§ **What you need to do**: After locating "For FAST (Flexible" in the listing below, copy that line and each one after it exactly, ending with the line that has "without first calling".

§ **Entries supplied**:
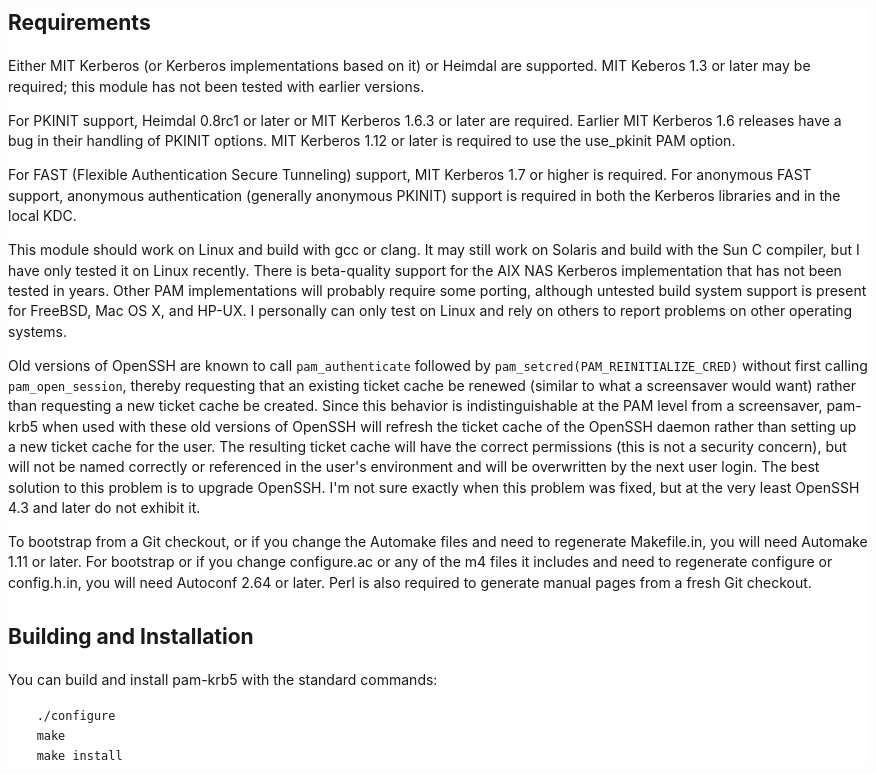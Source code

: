 ## Requirements

Either MIT Kerberos (or Kerberos implementations based on it) or Heimdal
are supported.  MIT Keberos 1.3 or later may be required; this module has
not been tested with earlier versions.

For PKINIT support, Heimdal 0.8rc1 or later or MIT Kerberos 1.6.3 or later
are required.  Earlier MIT Kerberos 1.6 releases have a bug in their
handling of PKINIT options.  MIT Kerberos 1.12 or later is required to use
the use_pkinit PAM option.

For FAST (Flexible Authentication Secure Tunneling) support, MIT Kerberos
1.7 or higher is required.  For anonymous FAST support, anonymous
authentication (generally anonymous PKINIT) support is required in both
the Kerberos libraries and in the local KDC.

This module should work on Linux and build with gcc or clang.  It may
still work on Solaris and build with the Sun C compiler, but I have only
tested it on Linux recently.  There is beta-quality support for the AIX
NAS Kerberos implementation that has not been tested in years.  Other PAM
implementations will probably require some porting, although untested
build system support is present for FreeBSD, Mac OS X, and HP-UX.  I
personally can only test on Linux and rely on others to report problems on
other operating systems.

Old versions of OpenSSH are known to call `pam_authenticate` followed by
`pam_setcred(PAM_REINITIALIZE_CRED)` without first calling
`pam_open_session`, thereby requesting that an existing ticket cache be
renewed (similar to what a screensaver would want) rather than requesting
a new ticket cache be created.  Since this behavior is indistinguishable
at the PAM level from a screensaver, pam-krb5 when used with these old
versions of OpenSSH will refresh the ticket cache of the OpenSSH daemon
rather than setting up a new ticket cache for the user.  The resulting
ticket cache will have the correct permissions (this is not a security
concern), but will not be named correctly or referenced in the user's
environment and will be overwritten by the next user login.  The best
solution to this problem is to upgrade OpenSSH.  I'm not sure exactly when
this problem was fixed, but at the very least OpenSSH 4.3 and later do not
exhibit it.

To bootstrap from a Git checkout, or if you change the Automake files and
need to regenerate Makefile.in, you will need Automake 1.11 or later.  For
bootstrap or if you change configure.ac or any of the m4 files it includes
and need to regenerate configure or config.h.in, you will need Autoconf
2.64 or later.  Perl is also required to generate manual pages from a
fresh Git checkout.

## Building and Installation

You can build and install pam-krb5 with the standard commands:

```
    ./configure
    make
    make install
```
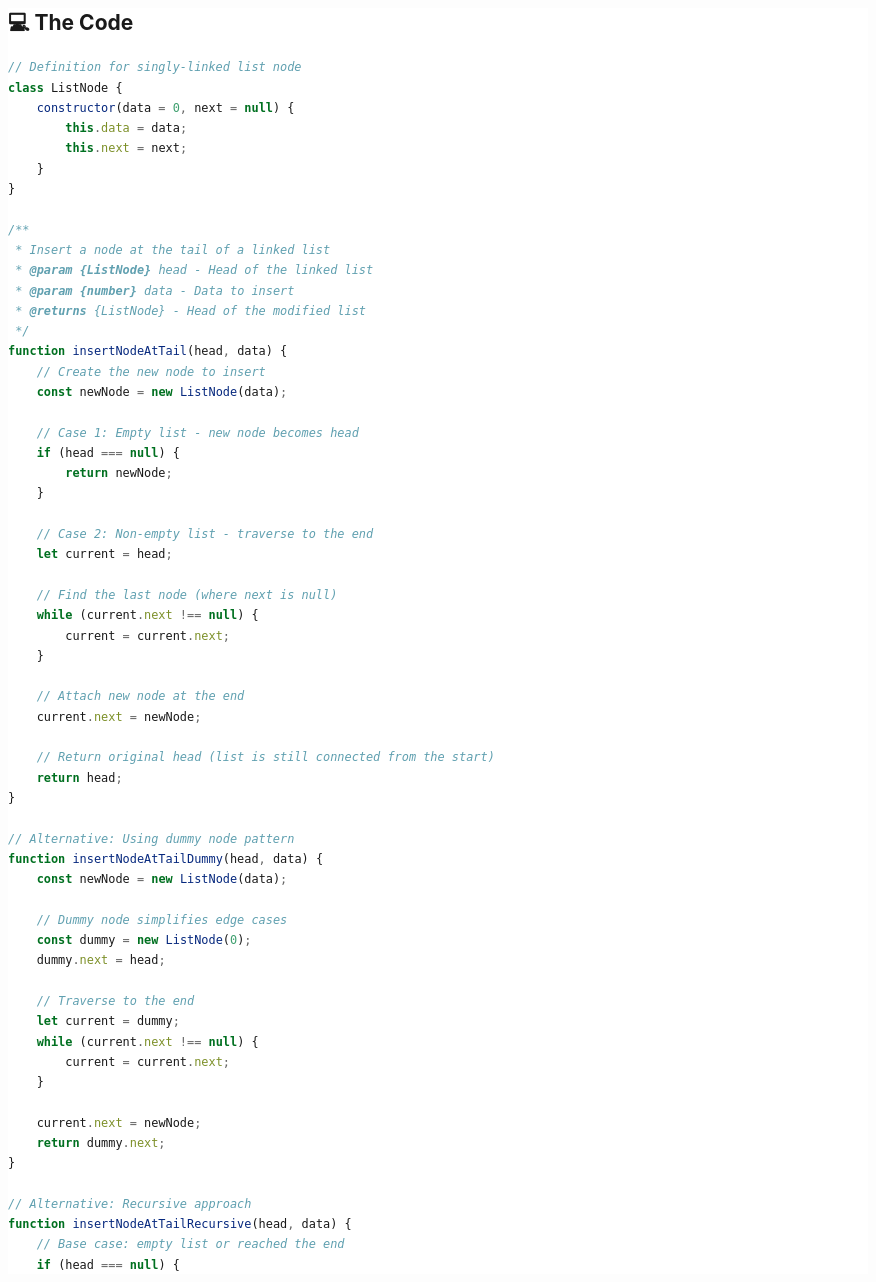 ## 💻 The Code

```javascript
// Definition for singly-linked list node
class ListNode {
    constructor(data = 0, next = null) {
        this.data = data;
        this.next = next;
    }
}

/**
 * Insert a node at the tail of a linked list
 * @param {ListNode} head - Head of the linked list
 * @param {number} data - Data to insert
 * @returns {ListNode} - Head of the modified list
 */
function insertNodeAtTail(head, data) {
    // Create the new node to insert
    const newNode = new ListNode(data);
    
    // Case 1: Empty list - new node becomes head
    if (head === null) {
        return newNode;
    }
    
    // Case 2: Non-empty list - traverse to the end
    let current = head;
    
    // Find the last node (where next is null)
    while (current.next !== null) {
        current = current.next;
    }
    
    // Attach new node at the end
    current.next = newNode;
    
    // Return original head (list is still connected from the start)
    return head;
}

// Alternative: Using dummy node pattern
function insertNodeAtTailDummy(head, data) {
    const newNode = new ListNode(data);
    
    // Dummy node simplifies edge cases
    const dummy = new ListNode(0);
    dummy.next = head;
    
    // Traverse to the end
    let current = dummy;
    while (current.next !== null) {
        current = current.next;
    }
    
    current.next = newNode;
    return dummy.next;
}

// Alternative: Recursive approach
function insertNodeAtTailRecursive(head, data) {
    // Base case: empty list or reached the end
    if (head === null) {
```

§ **Expected answer**:
For FAST (Flexible Authentication Secure Tunneling) support, MIT Kerberos
1.7 or higher is required.  For anonymous FAST support, anonymous
authentication (generally anonymous PKINIT) support is required in both
the Kerberos libraries and in the local KDC.

This module should work on Linux and build with gcc or clang.  It may
still work on Solaris and build with the Sun C compiler, but I have only
tested it on Linux recently.  There is beta-quality support for the AIX
NAS Kerberos implementation that has not been tested in years.  Other PAM
implementations will probably require some porting, although untested
build system support is present for FreeBSD, Mac OS X, and HP-UX.  I
personally can only test on Linux and rely on others to report problems on
other operating systems.

Old versions of OpenSSH are known to call `pam_authenticate` followed by
`pam_setcred(PAM_REINITIALIZE_CRED)` without first calling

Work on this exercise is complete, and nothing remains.